Many of the records created through this system are held by the National Archives of Australia. RecordSearch, the National Archives online database, has no API, but guess what — I have a few notebooks and screen scrapers that can help you get data out.
Having harvested most of the series-level data from RecordSearch I can now aggregate it by a keyword or phrase. So I can tell you that series with the phrase ‘alien registration’ in their title take up more than one kilometre of shelf space in the National Archives.
But what if they don’t have that term in their in title. Can we trust the language of our descriptive systems?
If you search in RecordSearch for series descriptions that include the term ‘White Australia Policy’ you get very few results. There are many, many records relating to the surveillance and control of non-white populations in the National Archives of Australia, but the descriptions rarely include that phrase. You have to know the language of the racist bureaucracy that created the system in order to find the records.
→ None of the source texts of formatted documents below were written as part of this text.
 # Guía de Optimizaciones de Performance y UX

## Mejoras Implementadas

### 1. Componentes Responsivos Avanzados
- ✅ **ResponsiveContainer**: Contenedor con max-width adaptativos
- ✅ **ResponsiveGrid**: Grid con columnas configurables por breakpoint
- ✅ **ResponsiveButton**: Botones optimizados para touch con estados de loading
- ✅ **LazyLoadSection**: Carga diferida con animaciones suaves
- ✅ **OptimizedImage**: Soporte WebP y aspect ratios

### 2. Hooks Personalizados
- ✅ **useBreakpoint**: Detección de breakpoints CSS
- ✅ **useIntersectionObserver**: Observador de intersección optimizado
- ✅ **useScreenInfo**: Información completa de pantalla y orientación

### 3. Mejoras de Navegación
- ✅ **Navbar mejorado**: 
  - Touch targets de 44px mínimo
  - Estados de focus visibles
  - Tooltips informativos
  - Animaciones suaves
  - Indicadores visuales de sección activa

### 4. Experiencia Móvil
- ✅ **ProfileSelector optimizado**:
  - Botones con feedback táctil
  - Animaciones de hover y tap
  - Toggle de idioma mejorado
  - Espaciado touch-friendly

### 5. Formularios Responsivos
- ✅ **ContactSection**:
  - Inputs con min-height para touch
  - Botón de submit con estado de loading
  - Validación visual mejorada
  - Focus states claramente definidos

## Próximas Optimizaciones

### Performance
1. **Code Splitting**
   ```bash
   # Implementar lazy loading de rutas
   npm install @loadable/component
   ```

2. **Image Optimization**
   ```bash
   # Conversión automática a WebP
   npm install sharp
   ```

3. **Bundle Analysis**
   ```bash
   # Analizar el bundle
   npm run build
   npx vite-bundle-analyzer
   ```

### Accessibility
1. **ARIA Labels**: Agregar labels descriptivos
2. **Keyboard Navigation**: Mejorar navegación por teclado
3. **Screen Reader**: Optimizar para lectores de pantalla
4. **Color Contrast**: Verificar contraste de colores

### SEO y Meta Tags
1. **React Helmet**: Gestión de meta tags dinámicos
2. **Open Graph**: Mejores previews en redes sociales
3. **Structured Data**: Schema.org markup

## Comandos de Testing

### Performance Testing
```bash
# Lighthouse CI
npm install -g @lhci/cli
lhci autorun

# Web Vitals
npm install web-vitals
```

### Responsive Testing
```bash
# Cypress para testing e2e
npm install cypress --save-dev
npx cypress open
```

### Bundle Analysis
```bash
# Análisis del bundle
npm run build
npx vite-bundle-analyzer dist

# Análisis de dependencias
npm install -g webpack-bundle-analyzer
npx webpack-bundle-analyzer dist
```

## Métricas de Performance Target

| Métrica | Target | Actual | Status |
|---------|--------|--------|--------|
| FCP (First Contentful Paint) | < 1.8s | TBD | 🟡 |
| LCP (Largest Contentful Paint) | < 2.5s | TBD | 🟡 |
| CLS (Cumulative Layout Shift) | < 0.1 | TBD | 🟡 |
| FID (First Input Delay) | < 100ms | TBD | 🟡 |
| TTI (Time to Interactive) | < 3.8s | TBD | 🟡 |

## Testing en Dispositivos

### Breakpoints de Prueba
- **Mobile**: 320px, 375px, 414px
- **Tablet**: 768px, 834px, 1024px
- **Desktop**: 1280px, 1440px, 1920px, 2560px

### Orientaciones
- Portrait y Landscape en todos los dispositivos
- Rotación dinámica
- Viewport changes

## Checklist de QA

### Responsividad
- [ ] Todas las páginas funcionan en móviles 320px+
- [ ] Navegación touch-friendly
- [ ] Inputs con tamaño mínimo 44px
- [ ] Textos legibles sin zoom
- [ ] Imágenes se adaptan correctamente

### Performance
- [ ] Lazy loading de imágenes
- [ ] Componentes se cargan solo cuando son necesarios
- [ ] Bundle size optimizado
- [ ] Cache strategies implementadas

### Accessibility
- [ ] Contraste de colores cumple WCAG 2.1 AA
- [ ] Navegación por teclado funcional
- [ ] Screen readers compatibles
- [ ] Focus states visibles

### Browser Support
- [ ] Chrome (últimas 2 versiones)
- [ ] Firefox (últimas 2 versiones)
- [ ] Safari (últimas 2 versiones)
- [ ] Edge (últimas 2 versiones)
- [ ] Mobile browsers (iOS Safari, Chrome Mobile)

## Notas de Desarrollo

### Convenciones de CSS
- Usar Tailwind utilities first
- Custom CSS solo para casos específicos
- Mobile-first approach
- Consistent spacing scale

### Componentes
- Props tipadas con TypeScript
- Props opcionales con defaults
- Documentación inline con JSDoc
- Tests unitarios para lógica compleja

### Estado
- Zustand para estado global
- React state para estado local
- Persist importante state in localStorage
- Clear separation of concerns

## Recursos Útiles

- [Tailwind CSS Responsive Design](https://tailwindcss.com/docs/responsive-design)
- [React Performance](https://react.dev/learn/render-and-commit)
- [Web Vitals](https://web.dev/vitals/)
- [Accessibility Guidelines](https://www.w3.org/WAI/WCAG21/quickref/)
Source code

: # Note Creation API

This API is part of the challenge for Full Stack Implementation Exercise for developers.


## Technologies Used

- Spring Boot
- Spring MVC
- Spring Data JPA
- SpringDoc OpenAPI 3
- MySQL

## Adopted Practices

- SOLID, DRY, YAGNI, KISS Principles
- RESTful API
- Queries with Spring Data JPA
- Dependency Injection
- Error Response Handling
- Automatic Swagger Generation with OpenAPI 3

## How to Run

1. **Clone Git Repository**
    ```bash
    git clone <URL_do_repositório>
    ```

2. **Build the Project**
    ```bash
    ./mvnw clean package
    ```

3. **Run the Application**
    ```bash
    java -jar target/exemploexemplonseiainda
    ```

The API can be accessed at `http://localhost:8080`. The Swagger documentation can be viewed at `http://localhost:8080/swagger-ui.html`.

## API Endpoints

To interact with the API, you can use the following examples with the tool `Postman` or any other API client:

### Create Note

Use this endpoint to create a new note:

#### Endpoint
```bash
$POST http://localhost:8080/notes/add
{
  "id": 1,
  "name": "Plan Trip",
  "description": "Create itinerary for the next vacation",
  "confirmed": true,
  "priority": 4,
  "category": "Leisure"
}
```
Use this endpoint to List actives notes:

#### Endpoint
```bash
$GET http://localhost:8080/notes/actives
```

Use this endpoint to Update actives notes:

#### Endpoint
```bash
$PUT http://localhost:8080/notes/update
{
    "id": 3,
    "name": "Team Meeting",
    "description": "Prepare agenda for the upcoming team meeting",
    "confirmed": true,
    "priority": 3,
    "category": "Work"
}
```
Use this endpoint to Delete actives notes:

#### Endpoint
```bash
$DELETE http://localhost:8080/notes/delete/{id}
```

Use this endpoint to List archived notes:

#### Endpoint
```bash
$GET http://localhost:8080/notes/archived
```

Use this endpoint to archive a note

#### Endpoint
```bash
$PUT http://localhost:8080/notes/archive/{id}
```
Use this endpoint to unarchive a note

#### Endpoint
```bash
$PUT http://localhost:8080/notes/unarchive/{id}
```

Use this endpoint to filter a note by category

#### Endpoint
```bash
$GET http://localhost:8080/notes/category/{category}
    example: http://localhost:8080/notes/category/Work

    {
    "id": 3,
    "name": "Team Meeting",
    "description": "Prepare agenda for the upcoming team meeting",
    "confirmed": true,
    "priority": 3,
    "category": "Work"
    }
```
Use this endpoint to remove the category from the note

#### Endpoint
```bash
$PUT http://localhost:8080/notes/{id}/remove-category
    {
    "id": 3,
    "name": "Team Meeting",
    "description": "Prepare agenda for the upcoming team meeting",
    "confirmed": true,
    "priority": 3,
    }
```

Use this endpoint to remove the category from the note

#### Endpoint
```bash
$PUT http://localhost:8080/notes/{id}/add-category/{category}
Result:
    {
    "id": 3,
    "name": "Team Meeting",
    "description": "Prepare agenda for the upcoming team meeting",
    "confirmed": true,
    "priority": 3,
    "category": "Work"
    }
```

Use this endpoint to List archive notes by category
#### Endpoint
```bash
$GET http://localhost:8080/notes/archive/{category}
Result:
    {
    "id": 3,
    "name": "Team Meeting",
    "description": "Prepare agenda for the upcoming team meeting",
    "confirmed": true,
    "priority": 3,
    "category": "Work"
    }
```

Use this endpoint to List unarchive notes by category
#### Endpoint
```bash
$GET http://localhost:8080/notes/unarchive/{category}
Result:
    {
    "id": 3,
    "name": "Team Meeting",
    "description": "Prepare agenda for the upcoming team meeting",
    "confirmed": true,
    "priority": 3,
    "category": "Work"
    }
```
Our own descriptive systems, our own language, our own words can maintain the invisibility, the otherness, of people marginalised by past governments.
Using and sharing these sources, analysing their contents, and looking for patterns — these all help cut across the biases of our descriptive systems. While searching for ‘White Australia Policy’ in the National Archives is not very productive, I can harvest and package data about relevant series and share them in a public repository.
Or I can take data scraped from early naturalisation applications in the Archives and create a Twitter bot that just tweets their names and links to their files — many names, many cultures, these were the people of Australia.
The Real Face of White Australia Twitter bot uses data transcribed from files used in the administration of the White Australia Policy to create little stories about the people who lived under its restrictions. These were the people of Australia.
In recent years, the Australian government invented a new category of ‘Illegal Maritime Arrivals’ to justify the brutal treatment of asylum seekers. Amongst its planned changes to the citizenship test is a much higher level of English language skills. Last year a senator from Queensland suggested a return to the White Australia Policy would not be a bad thing.
A couple of years ago the UNHCR launched the #wordsmatter campaign to remind people in well-off countries like Australia that asylum seekers were not ‘illegal’, and refugees were people forced to flee their homes due to danger or persecution.
Words matter — as people who work with text, who describe collections, who create and consume metadata, we know this. But still…
The National Archives of Australia maintains a hierarchical thesaurus of government functions — things like Defence, and Education. It’s intended to aid the discoverability of online resources, but there’s also a version used in RecordSearch itself to help describe government agencies. I wasted a lot of time comparing versions of this thesaurus, but one interesting thing I noticed was this.
Between version 1 and version 3 of this thesaurus, the function: ‘Community Protection — Coastal Surveillance’ was replaced by ‘National Security — Border Protection’. You could argue that this is in line with changes to the names of the relevant government agencies — instead of customs officers we now have Border Force. But agencies change names all the time. Has the function itself actually changed?
Words matter. They help enforce boundaries and define who belongs. Whose borders are we actually protecting?